:: Records to use ::

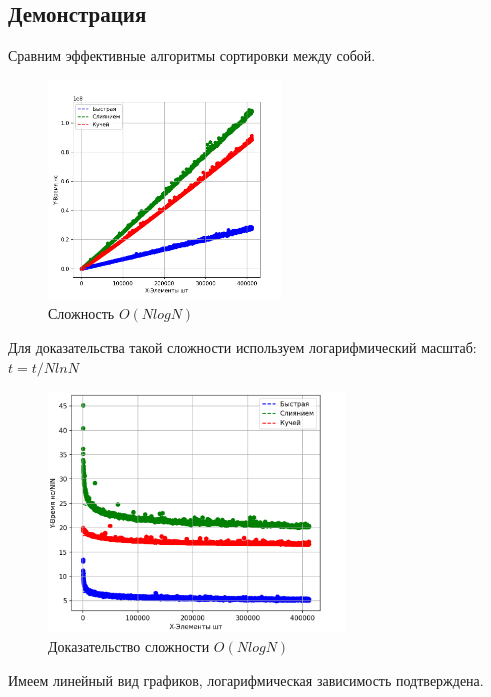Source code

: \documentclass[a4paper,12pt]{article} %
\begin{document}
\subsection{Демонстрация}
Сравним эффективные алгоритмы сортировки между собой.
\begin{figure}[H]
    \centering
    \includegraphics[width=0.55\textwidth]{img/first/qw.jpg}
    \caption{Сложность $O(NlogN)$}
\end{figure} 
Для доказательства такой сложности используем логарифмический масштаб:
$t=t/NlnN$
\begin{figure}[H]
    \centering
    \includegraphics[width=0.7\textwidth]{img/first/qvln.jpg}
    \caption{Доказательство сложности $O(NlogN)$}
\end{figure} 
Имеем линейный вид графиков, логарифмическая зависимость подтверждена.
\end{document}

:::

*Work order*.
All of the material above must be retyped exactly, line for line, with the images dropped.

*Response*.
Source code

: \documentclass[a4paper,12pt]{article} %
\begin{document}
\subsection{Демонстрация}
Сравним эффективные алгоритмы сортировки между собой.
\begin{figure}[H]
    \centering
    \includegraphics[width=0.55\textwidth]{img/first/qw.jpg}
    \caption{Сложность $O(NlogN)$}
\end{figure} 
Для доказательства такой сложности используем логарифмический масштаб:
$t=t/NlnN$
\begin{figure}[H]
    \centering
    \includegraphics[width=0.7\textwidth]{img/first/qvln.jpg}
    \caption{Доказательство сложности $O(NlogN)$}
\end{figure} 
Имеем линейный вид графиков, логарифмическая зависимость подтверждена.
\end{document}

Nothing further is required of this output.